I arrived back home last night after a challenging weekend on the road visiting our Dutch God’s Squad brothers, and as is usually my way I wanted to write a little to help process my thoughts. So here is a little Chautauqua of our journey. Please forgive any mistakes and poor writing, I have some sleep to catch-up on….


Thursday night was a full house at our place with 5 of the God’s Squad UK guys staying over (and I’m by far the smallest!). Maximum respect to one of the brothers who travelled all the way down from Scotland, Squad life is not for the faint of heart or travel-shy. Instead of doing the sensible thing and going to bed early to prepare for the long ride we stayed up sharing stories, struggles and life together. These are the important moments, and sleep comes second.

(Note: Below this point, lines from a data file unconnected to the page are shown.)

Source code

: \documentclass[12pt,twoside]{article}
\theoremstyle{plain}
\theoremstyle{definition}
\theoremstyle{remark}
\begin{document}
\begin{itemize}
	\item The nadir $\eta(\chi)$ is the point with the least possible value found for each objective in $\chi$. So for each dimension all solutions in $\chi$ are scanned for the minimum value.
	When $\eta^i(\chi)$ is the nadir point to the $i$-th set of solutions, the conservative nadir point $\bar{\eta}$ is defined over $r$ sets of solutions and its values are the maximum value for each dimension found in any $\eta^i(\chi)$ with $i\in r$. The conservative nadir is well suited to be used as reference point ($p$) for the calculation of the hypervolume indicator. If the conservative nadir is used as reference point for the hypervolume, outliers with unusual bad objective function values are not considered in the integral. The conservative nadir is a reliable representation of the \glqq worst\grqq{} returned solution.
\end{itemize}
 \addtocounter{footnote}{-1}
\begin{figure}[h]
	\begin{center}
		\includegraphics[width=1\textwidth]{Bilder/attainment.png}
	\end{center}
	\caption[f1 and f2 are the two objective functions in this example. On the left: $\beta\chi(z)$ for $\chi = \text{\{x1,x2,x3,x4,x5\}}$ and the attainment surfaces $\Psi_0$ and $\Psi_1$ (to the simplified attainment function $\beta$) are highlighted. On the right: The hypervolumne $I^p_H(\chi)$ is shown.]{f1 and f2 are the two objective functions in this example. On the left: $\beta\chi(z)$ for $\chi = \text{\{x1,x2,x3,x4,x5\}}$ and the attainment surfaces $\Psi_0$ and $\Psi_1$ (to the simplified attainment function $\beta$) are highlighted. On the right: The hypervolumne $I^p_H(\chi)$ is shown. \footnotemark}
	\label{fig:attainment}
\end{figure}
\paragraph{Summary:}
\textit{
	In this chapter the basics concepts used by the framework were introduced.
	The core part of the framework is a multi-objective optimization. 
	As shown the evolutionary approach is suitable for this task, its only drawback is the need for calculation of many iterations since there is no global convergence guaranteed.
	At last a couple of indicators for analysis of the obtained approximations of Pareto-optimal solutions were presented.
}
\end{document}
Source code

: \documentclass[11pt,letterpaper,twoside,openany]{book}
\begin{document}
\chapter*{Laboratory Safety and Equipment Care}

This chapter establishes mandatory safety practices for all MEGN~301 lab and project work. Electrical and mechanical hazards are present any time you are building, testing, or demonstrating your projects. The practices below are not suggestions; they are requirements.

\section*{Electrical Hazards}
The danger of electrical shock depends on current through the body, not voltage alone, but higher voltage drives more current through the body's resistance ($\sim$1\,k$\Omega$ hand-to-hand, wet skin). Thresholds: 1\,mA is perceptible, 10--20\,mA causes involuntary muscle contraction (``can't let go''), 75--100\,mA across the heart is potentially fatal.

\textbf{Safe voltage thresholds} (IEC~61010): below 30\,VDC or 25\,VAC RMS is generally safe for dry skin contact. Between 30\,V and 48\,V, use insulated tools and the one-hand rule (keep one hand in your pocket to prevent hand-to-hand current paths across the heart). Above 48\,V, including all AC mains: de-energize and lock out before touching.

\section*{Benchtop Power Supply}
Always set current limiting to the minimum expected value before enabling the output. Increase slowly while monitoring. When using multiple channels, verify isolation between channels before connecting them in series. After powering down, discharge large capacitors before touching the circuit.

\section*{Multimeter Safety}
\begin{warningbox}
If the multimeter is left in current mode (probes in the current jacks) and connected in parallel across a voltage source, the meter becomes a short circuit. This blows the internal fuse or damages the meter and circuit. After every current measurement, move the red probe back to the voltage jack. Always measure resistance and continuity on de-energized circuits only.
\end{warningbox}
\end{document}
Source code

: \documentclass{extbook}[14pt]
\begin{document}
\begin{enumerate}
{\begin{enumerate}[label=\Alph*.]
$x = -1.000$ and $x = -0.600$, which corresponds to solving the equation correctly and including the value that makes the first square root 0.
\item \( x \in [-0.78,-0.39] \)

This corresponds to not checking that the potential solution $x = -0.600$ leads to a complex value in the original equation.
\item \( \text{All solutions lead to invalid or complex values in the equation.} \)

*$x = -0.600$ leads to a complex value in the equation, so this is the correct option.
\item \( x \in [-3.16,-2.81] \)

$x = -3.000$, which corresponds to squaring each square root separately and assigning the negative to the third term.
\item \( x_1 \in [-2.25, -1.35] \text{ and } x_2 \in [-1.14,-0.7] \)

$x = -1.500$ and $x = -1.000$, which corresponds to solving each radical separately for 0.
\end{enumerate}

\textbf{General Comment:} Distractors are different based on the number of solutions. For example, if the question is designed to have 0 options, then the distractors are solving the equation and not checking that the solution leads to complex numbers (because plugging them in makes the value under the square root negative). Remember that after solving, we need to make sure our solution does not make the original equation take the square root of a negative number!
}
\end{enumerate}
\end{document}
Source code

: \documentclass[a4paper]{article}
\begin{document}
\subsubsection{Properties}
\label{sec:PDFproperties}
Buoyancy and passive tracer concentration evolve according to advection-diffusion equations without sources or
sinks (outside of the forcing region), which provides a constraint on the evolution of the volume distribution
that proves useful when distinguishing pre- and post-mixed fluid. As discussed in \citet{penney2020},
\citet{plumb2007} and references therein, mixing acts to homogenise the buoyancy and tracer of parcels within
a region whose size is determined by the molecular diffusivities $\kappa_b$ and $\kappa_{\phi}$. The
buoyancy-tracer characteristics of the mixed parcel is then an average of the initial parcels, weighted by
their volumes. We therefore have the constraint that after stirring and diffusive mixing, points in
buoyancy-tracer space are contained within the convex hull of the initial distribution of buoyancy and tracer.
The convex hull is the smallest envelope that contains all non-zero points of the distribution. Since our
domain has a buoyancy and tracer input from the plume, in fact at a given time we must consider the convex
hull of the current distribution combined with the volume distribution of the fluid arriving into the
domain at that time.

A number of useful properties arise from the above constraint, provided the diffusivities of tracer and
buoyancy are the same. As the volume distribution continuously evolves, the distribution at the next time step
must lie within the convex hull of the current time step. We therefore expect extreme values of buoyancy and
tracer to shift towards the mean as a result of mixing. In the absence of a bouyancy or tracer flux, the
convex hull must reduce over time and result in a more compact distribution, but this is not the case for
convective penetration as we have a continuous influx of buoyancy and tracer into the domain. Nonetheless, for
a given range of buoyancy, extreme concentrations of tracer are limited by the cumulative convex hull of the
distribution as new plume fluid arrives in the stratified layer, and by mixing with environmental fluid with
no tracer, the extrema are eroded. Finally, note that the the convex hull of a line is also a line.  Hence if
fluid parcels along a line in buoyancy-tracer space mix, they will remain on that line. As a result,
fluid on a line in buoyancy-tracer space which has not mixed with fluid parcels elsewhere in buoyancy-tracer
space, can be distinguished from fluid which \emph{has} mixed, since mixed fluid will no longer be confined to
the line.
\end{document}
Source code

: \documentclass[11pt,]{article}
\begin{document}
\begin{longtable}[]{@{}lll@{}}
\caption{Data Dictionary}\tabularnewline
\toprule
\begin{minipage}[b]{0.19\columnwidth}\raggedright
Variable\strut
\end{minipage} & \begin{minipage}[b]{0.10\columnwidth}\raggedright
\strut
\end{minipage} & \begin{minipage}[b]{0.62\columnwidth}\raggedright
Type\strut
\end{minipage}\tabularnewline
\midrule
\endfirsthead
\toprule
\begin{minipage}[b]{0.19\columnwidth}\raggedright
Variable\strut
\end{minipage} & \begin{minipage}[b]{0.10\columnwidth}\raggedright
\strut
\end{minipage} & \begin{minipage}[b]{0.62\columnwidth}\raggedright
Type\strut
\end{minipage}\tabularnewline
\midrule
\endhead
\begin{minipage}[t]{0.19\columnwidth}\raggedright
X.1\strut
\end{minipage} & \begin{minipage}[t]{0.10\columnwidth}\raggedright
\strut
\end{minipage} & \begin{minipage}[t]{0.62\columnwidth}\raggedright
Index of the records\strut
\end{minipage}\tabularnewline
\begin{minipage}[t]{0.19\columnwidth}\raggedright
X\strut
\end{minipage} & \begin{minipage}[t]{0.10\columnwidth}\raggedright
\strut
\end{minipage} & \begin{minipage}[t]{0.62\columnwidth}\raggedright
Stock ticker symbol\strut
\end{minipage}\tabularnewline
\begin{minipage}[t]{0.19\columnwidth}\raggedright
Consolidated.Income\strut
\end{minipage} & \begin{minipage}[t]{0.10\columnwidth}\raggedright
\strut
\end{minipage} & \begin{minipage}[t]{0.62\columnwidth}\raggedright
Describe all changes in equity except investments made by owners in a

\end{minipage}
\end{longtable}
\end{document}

We started out from my house in Hertfordshire on Friday morning, after a good feed. The roar of motorcycles sang through our village as we left with a few friends waving us on as we made our way to the open road. As we made our way to the Channel Tunnel the weather was good, the roads were clear and it seemed the perfect beginning to a long ride. We arrived at the terminal with plenty of time to spare and went though the lengthy check-process. At this stage many jokes were made about all the signs in the terminal saying “travel to France in just 35 minutes” as we waited to board. How little did we know…

We finally boarded the train, the roar of Harleys and Triumphs reverberating through the carriages, and dismounted. Within a few minutes all hell broke loose. The emergency alarm interuppted our joyful revelry and we were treated to a chemical shower from below (Since then many remarks have been made like ‘first shower I’ve had this week…). A small vapour leak on someone’s fuel hose had tripped the emergency system on the train, and we quickly evacuated to another carriage. This would have been drama enough, but an hour later when we were eventually on another train ready to go…. It happened again. Safe to say I’ll think twice before getting the train again.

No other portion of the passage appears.